WHAT YOU SHOULD DO: Which lines of the entries contain the word "Binary"? Please list them.
• • • • • • •
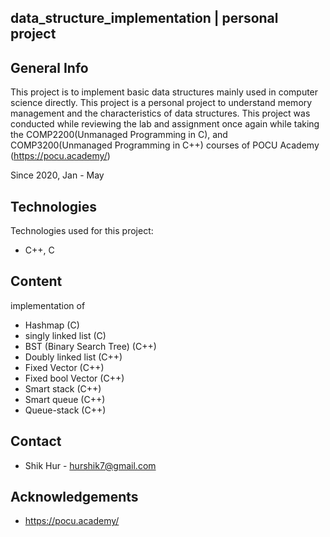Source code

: ## data_structure_implementation | personal project

## General Info
This project is to implement basic data structures mainly used in computer science directly. This project is a personal project to understand memory management and the characteristics of data structures. This project was conducted while reviewing the lab and assignment once again while taking the COMP2200(Unmanaged Programming in C), and COMP3200(Unmanaged Programming in C++) courses of POCU Academy (https://pocu.academy/)

Since 2020, Jan - May
	
## Technologies
Technologies used for this project:
* C++, C
	
## Content
implementation of
- Hashmap (C)
- singly linked list (C)
- BST (Binary Search Tree) (C++)
- Doubly linked list (C++)
- Fixed Vector (C++)
- Fixed bool Vector (C++)
- Smart stack (C++)
- Smart queue (C++)
- Queue-stack (C++)

## Contact
* Shik Hur - hurshik7@gmail.com

## Acknowledgements 
* https://pocu.academy/
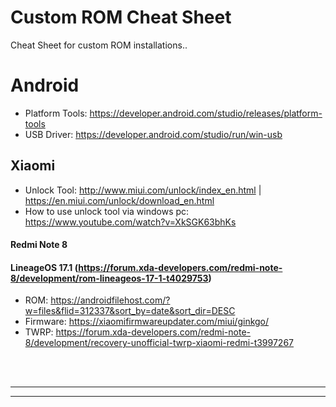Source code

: # Custom ROM Cheat Sheet
Cheat Sheet for custom ROM installations..


# Android
- Platform Tools: https://developer.android.com/studio/releases/platform-tools
- USB Driver: https://developer.android.com/studio/run/win-usb


## Xiaomi
- Unlock Tool: http://www.miui.com/unlock/index_en.html | https://en.miui.com/unlock/download_en.html
- How to use unlock tool via windows pc: https://www.youtube.com/watch?v=XkSGK63bhKs



#### Redmi Note 8

#### LineageOS 17.1 (https://forum.xda-developers.com/redmi-note-8/development/rom-lineageos-17-1-t4029753)
- ROM: https://androidfilehost.com/?w=files&flid=312337&sort_by=date&sort_dir=DESC
- Firmware: https://xiaomifirmwareupdater.com/miui/ginkgo/
- TWRP: https://forum.xda-developers.com/redmi-note-8/development/recovery-unofficial-twrp-xiaomi-redmi-t3997267



<br />
<br />


 _____________________________________________________
 _____________________________________________________


<br />
<br />
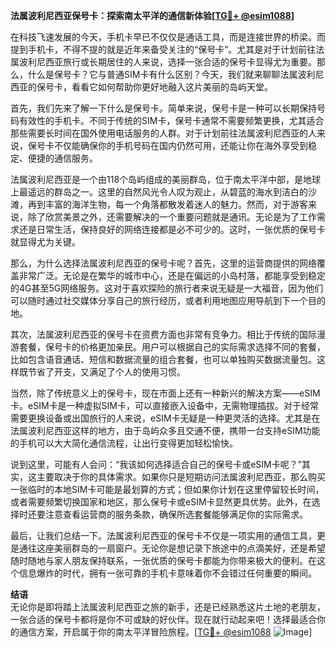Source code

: **法属波利尼西亚保号卡：探索南太平洋的通信新体验[[TG💪+ @esim1088](https://t.me/s/esim1088)]**

在科技飞速发展的今天，手机卡早已不仅仅是通话工具，而是连接世界的桥梁。而提到手机卡，不得不提的就是近年来备受关注的“保号卡”。尤其是对于计划前往法属波利尼西亚旅行或长期居住的人来说，选择一张合适的保号卡显得尤为重要。那么，什么是保号卡？它与普通SIM卡有什么区别？今天，我们就来聊聊法属波利尼西亚的保号卡，看看它如何帮助你更好地融入这片美丽的岛屿天堂。

首先，我们先来了解一下什么是保号卡。简单来说，保号卡是一种可以长期保持号码有效性的手机卡。不同于传统的SIM卡，保号卡通常不需要频繁更换，尤其适合那些需要长时间在国外使用电话服务的人群。对于计划前往法属波利尼西亚的人来说，保号卡不仅能确保你的手机号码在国内仍然可用，还能让你在海外享受到稳定、便捷的通信服务。

法属波利尼西亚是一个由118个岛屿组成的美丽群岛，位于南太平洋中部，是地球上最遥远的群岛之一。这里的自然风光令人叹为观止，从碧蓝的海水到洁白的沙滩，再到丰富的海洋生物，每一个角落都散发着迷人的魅力。然而，对于游客来说，除了欣赏美景之外，还需要解决的一个重要问题就是通讯。无论是为了工作需求还是日常生活，保持良好的网络连接都是必不可少的。这时，一张优质的保号卡就显得尤为关键。

那么，为什么选择法属波利尼西亚的保号卡呢？首先，这里的运营商提供的网络覆盖非常广泛。无论是在繁华的城市中心，还是在偏远的小岛村落，都能享受到稳定的4G甚至5G网络服务。这对于喜欢探险的旅行者来说无疑是一大福音，因为他们可以随时通过社交媒体分享自己的旅行经历，或者利用地图应用导航到下一个目的地。

其次，法属波利尼西亚的保号卡在资费方面也非常有竞争力。相比于传统的国际漫游套餐，保号卡的价格更加亲民。用户可以根据自己的实际需求选择不同的套餐，比如包含语音通话、短信和数据流量的组合套餐，也可以单独购买数据流量包。这样既节省了开支，又满足了个人的使用习惯。

当然，除了传统意义上的保号卡，现在市面上还有一种新兴的解决方案——eSIM卡。eSIM卡是一种虚拟SIM卡，可以直接嵌入设备中，无需物理插拔。对于经常需要更换设备或出国旅行的人来说，eSIM卡无疑是一种更灵活的选择。尤其是在法属波利尼西亚这样的地方，由于岛屿众多且交通不便，携带一台支持eSIM功能的手机可以大大简化通信流程，让出行变得更加轻松愉快。

说到这里，可能有人会问：“我该如何选择适合自己的保号卡或eSIM卡呢？”其实，这主要取决于你的具体需求。如果你只是短期访问法属波利尼西亚，那么购买一张临时的本地SIM卡可能是最划算的方式；但如果你计划在这里停留较长时间，或者需要频繁切换国家和地区，那么保号卡或eSIM卡显然更具优势。此外，在选择时还要注意查看运营商的服务条款，确保所选套餐能够满足你的实际需求。

最后，让我们总结一下。法属波利尼西亚的保号卡不仅是一项实用的通信工具，更是通往这座美丽群岛的一扇窗户。无论你是想记录下旅途中的点滴美好，还是希望随时随地与家人朋友保持联系，一张优质的保号卡都能为你带来极大的便利。在这个信息爆炸的时代，拥有一张可靠的手机卡意味着你不会错过任何重要的瞬间。

**结语**  
无论你是即将踏上法属波利尼西亚之旅的新手，还是已经熟悉这片土地的老朋友，一张合适的保号卡都将是你不可或缺的好伙伴。现在就行动起来吧！选择最适合你的通信方案，开启属于你的南太平洋冒险旅程。[[TG💪+ @esim1088](https://t.me/s/esim1088) ![Image](https://i.postimg.cc/4NQfJmqS/Snipaste-2025-05-13-00-14-12.png)]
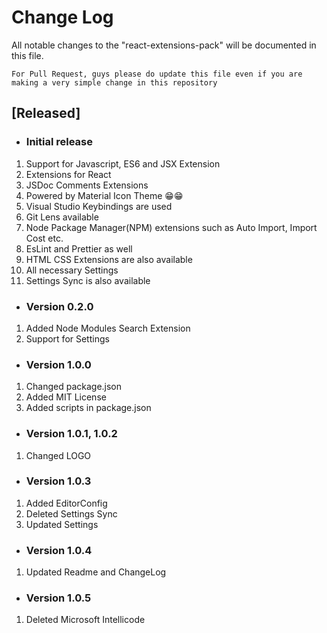# Change Log

All notable changes to the "react-extensions-pack" will be documented in this file.

`For Pull Request, guys please do update this file even if you are making a very simple change in this repository`

## [Released]

- ### Initial release

1. Support for Javascript, ES6 and JSX Extension
2. Extensions for React
3. JSDoc Comments Extensions
4. Powered by Material Icon Theme 😁😁
5. Visual Studio Keybindings are used
6. Git Lens available
7. Node Package Manager(NPM) extensions such as Auto Import, Import Cost etc.
8. EsLint and Prettier as well
9. HTML CSS Extensions are also available
10. All necessary Settings
11. Settings Sync is also available

- ### Version 0.2.0

1. Added Node Modules Search Extension
2. Support for Settings

- ### Version 1.0.0

1. Changed package.json
2. Added MIT License
3. Added scripts in package.json

- ### Version 1.0.1, 1.0.2

1. Changed LOGO

- ### Version 1.0.3

1. Added EditorConfig
2. Deleted Settings Sync
3. Updated Settings

- ### Version 1.0.4

1. Updated Readme and ChangeLog

- ### Version 1.0.5

1. Deleted Microsoft Intellicode
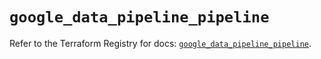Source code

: # `google_data_pipeline_pipeline`

Refer to the Terraform Registry for docs: [`google_data_pipeline_pipeline`](https://registry.terraform.io/providers/hashicorp/google/5.16.0/docs/resources/data_pipeline_pipeline).
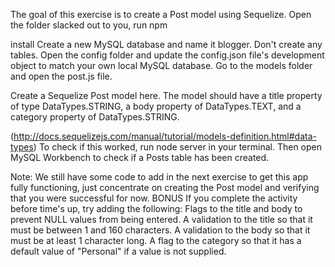 The goal of this exercise is to create a Post model using Sequelize. Open the folder slacked out to you, run npm 

install Create a new MySQL database and name it blogger. Don't create any tables. Open the config folder and 
update the config.json file's development object to match your own local MySQL database.
 Go to the models folder 
and open the post.js file. 

Create a Sequelize Post model here. The model should have a title property of type 
DataTypes.STRING, a body property of DataTypes.TEXT, and a category property of DataTypes.STRING. 

(http://docs.sequelizejs.com/manual/tutorial/models-definition.html#data-types)
 To check if this worked, run 
node server in your terminal. 
Then open MySQL Workbench to check if a Posts table has been created.

 Note: We 
still have some code to add in the next exercise to get this app fully functioning, just concentrate on creating 
the Post model and verifying that you were successful for now. BONUS If you complete the activity before time's 
up, try adding the following: Flags to the title and body to prevent NULL values from being entered. A 
validation to the title so that it must be between 1 and 160 characters. A validation to the body so that it 
must be at least 1 character long.
A flag to the category so that it has a default value of "Personal" if a value is not supplied.
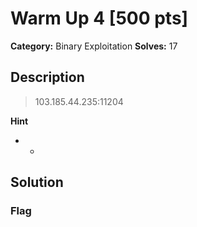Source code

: # Warm Up 4 [500 pts]

**Category:** Binary Exploitation
**Solves:** 17

## Description
>103.185.44.235:11204

**Hint**
* -

## Solution

### Flag

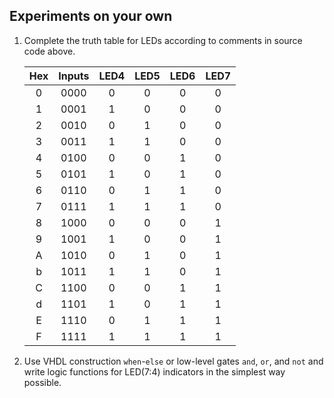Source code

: ## Experiments on your own

1. Complete the truth table for LEDs according to comments in source code above.

   | **Hex** | **Inputs** | **LED4** | **LED5** | **LED6** | **LED7** |
   | :-: | :-: | :-: | :-: | :-: | :-: |
   | 0 | 0000 | 0 | 0 | 0 | 0 |
   | 1 | 0001 | 1 | 0 | 0 | 0 |
   | 2 | 0010 | 0 | 1 | 0 | 0 |
   | 3 | 0011 | 1 | 1 | 0 | 0 |
   | 4 | 0100 | 0 | 0 | 1 | 0 |
   | 5 | 0101 | 1 | 0 | 1 | 0 |
   | 6 | 0110 | 0 | 1 | 1 | 0 |
   | 7 | 0111 | 1 | 1 | 1 | 0 |
   | 8 | 1000 | 0 | 0 | 0 | 1 |
   | 9 | 1001 | 1 | 0 | 0 | 1 |
   | A | 1010 | 0 | 1 | 0 | 1 |
   | b | 1011 | 1 | 1 | 0 | 1 |
   | C | 1100 | 0 | 0 | 1 | 1 |
   | d | 1101 | 1 | 0 | 1 | 1 |
   | E | 1110 | 0 | 1 | 1 | 1 |
   | F | 1111 | 1 | 1 | 1 | 1 |

2. Use VHDL construction `when`-`else` or low-level gates `and`, `or`, and `not` and write logic functions for LED(7:4) indicators in the simplest way possible.

<a name="assignment"></a>
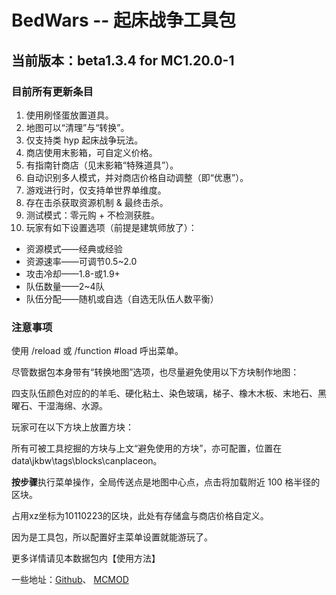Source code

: # BedWars -- 起床战争工具包
## 当前版本：beta1.3.4 for MC1.20.0-1
### 目前所有更新条目

1. 使用刷怪蛋放置道具。
1. 地图可以“清理”与“转换”。
1. 仅支持类 hyp 起床战争玩法。
1. 商店使用末影箱，可自定义价格。
1. 有指南针商店（见末影箱“特殊道具”）。
1. 自动识别多人模式，并对商店价格自动调整（即“优惠”）。
1. 游戏进行时，仅支持单世界单维度。
1. 存在击杀获取资源机制 & 最终击杀。
1. 测试模式：零元购 + 不检测获胜。
1. 玩家有如下设置选项（前提是建筑师放了）：
- 资源模式——经典或经验
- 资源速率——可调节0.5~2.0
- 攻击冷却——1.8-或1.9+
- 队伍数量——2~4队
- 队伍分配——随机或自选（自选无队伍人数平衡）

### 注意事项

使用 /reload 或 /function #load 呼出菜单。

尽管数据包本身带有“转换地图”选项，也尽量避免使用以下方块制作地图：

四支队伍颜色对应的的羊毛、硬化粘土、染色玻璃，梯子、橡木木板、末地石、黑曜石、干湿海绵、水源。

玩家可在以下方块上放置方块：

所有可被工具挖掘的方块与上文“避免使用的方块”，亦可配置，位置在data\jkbw\tags\blocks\canplaceon。

**按步骤**执行菜单操作，全局传送点是地图中心点，点击将加载附近 100 格半径的区块。

占用xz坐标为10110223的区块，此处有存储盒与商店价格自定义。

因为是工具包，所以配置好主菜单设置就能游玩了。

更多详情请见本数据包内【使用方法】

一些地址：[Github]、 [MCMOD]

[Github]: https://github.com/JesKi13567/BedWars
[MCMOD]: https://www.mcmod.cn/class/10014.html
• • • • • • •
SOLUTION:
- BST (Binary Search Tree) (C++)
**Category:** Binary Exploitation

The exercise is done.